The EWS cell lines TC71, SK-N-MC, EW8, and A673 express the EWS-FLI1 fusion protein (3436); ES8 was derived at St. Jude Children's Research Hospital and confirmed to contain the t(11;22) abnormality and express the EWS-FLI1 fusion.4

4S. Ragsdale, St Jude Children's Research Hospital, personal communication.

The rhabdomyosarcoma cell line RH30 was derived at St. Jude Children's Research Hospital from the bone marrow of a 16.5-year-old male patient with alveolar rhabdomyosarcoma; RH36 (embryonal) and RH41 (alveolar) are extensively characterized rhabdomyosarcoma cell lines incorporated into the National Cancer Institute–supported Pediatric Preclinical Testing Program (37); TE-32 is also an established model of rhabdomyosarcoma (38, 39). The neuroblastoma cell line JF was developed at St Jude Children's Research Hospital from a 1-year-old female patient with stage III-C neuroblastoma;4 SK-N-SH and NB1691 are established neuroblastoma cell lines (37, 40). Likewise, the cell lines U-2 OS, HOS, and MG-63 are well-known models of osteosarcoma (4143).

The cell lines U-2 OS, HOS, and MG-63 were obtained from the American Type Culture Collection. EW8, RH36, RH41, A673, SK-N-MC, SK-N-SH, and TE-32 were provided by Dr. Peter Houghton; TC71 was provided by Dr. Stephen Skapek; and NB-1691 was provided by Dr. Andrew Davidoff (all providers at St. Jude Children's Research Hospital). ES8, RH30, and JF were available from the St. Jude Children's Research Hospital tissue repository.

The osteosarcoma cell lines U-2 OS, HOS, and MG-63 were maintained in DMEM (Cellgro) supplemented with 10% fetal bovine serum (FBS; Atlanta Biologicals) and antibiotics. All other cells were maintained in RPMI 1640 (Invitrogen), also supplemented with 10% FBS and antibiotics. The expression of ligands for NK activating, inhibitory, and adhesion molecules was analyzed by staining with monoclonal antibodies and flow cytometry. Antibodies to human HLA-ABC (G46-2.6), MIC A/B (6D4), CD112 (R2.525), CD54 (LB-2), and CD58 (IC3) were obtained from BD Biosciences; CD155 (300907), ULBP-1 (170818), ULBP-2 (165903), ULBP-3 (166510), and CD48 (394307) were from R&D Systems; and HLA-E (3D12HLA-E) was from eBiosciences.

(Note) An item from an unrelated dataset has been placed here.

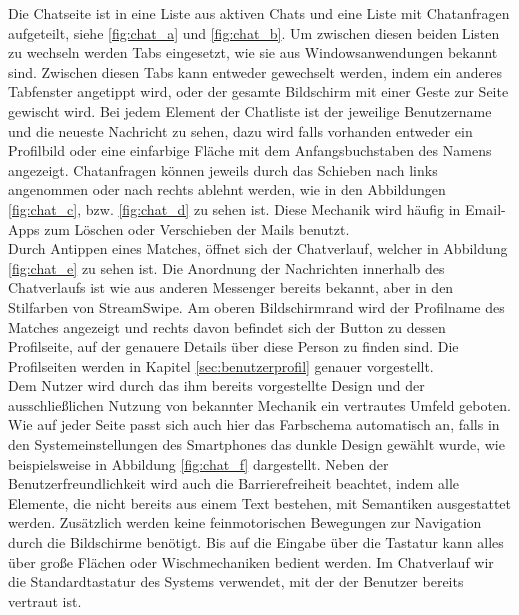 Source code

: Die Chatseite ist in eine Liste aus aktiven Chats und eine Liste mit Chatanfragen aufgeteilt, siehe \ref{fig:chat_a} und \ref{fig:chat_b}. Um zwischen diesen beiden Listen zu wechseln werden Tabs eingesetzt, wie sie aus Windowsanwendungen bekannt sind. Zwischen diesen Tabs kann entweder gewechselt werden, indem ein anderes Tabfenster angetippt wird, oder der gesamte Bildschirm mit einer Geste zur Seite gewischt wird. Bei jedem Element der Chatliste ist der jeweilige Benutzername und die neueste Nachricht zu sehen, dazu wird falls vorhanden entweder ein Profilbild oder eine einfarbige Fläche mit dem Anfangsbuchstaben des Namens angezeigt. Chatanfragen können jeweils durch das Schieben nach links angenommen oder nach rechts ablehnt werden, wie in den Abbildungen \ref{fig:chat_c}, bzw. \ref{fig:chat_d} zu sehen ist. Diese Mechanik wird häufig in Email-Apps zum Löschen oder Verschieben der Mails benutzt.\\ 
Durch Antippen eines Matches, öffnet sich der Chatverlauf, welcher in Abbildung \ref{fig:chat_e} zu sehen ist. Die Anordnung der Nachrichten innerhalb des Chatverlaufs ist wie aus anderen Messenger bereits bekannt, aber in den Stilfarben von StreamSwipe. Am oberen Bildschirmrand wird der Profilname des Matches angezeigt und rechts davon befindet sich der Button zu dessen Profilseite, auf der genauere Details über diese Person zu finden sind. Die Profilseiten werden in Kapitel \ref{sec:benutzerprofil} genauer vorgestellt. \\
Dem Nutzer wird durch das ihm bereits vorgestellte Design und der ausschließlichen Nutzung von bekannter Mechanik ein vertrautes Umfeld geboten. Wie auf jeder Seite passt sich auch hier das Farbschema automatisch an, falls in den Systemeinstellungen des Smartphones das dunkle Design gewählt wurde, wie beispielsweise in Abbildung \ref{fig:chat_f} dargestellt. Neben der Benutzerfreundlichkeit wird auch die Barrierefreiheit beachtet, indem alle Elemente, die nicht bereits aus einem Text bestehen, mit Semantiken ausgestattet werden. Zusätzlich werden keine feinmotorischen Bewegungen zur Navigation durch die Bildschirme benötigt. Bis auf die Eingabe über die Tastatur kann alles über große Flächen oder Wischmechaniken bedient werden. Im Chatverlauf wir die Standardtastatur des Systems verwendet, mit der der Benutzer bereits vertraut ist.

NK cell activation and expansion

The K562-mb15-41BBL cell line was made as previously described (31). Briefly, K562 cells were first transduced with a construct encoding the “membrane-bound” form of interleukin (IL)-15 [IL-15 plus CD8α and green fluorescent protein (GFP)]. Cells with high expression of GFP and of surface IL-15 (“K562-mb15”) were then transduced with human 4-1BB ligand. We transduced the ES8, TC71, and EW8 cell lines with a murine stem cell virus internal ribosome entry site GFP retroviral vector (from the St. Jude Vector Development and Production Shared Resource) containing the firefly luciferase gene (gift of Dr. K. Mihara, University of Hiroshima, Hiroshima, Japan). Transduced cells were selected for their expression of GFP with a MoFlo Cell Sorter (Cytomation).

Peripheral blood samples were obtained from healthy adult donors. Mononuclear cells collected from the samples by centrifugation on a Lymphoprep density step (Nycomed) were washed twice in RPMI 1640. To obtain primary NK cells, we used peripheral blood mononuclear cells and the Miltenyi NK Cell Isolation kit (Miltenyi Biotec).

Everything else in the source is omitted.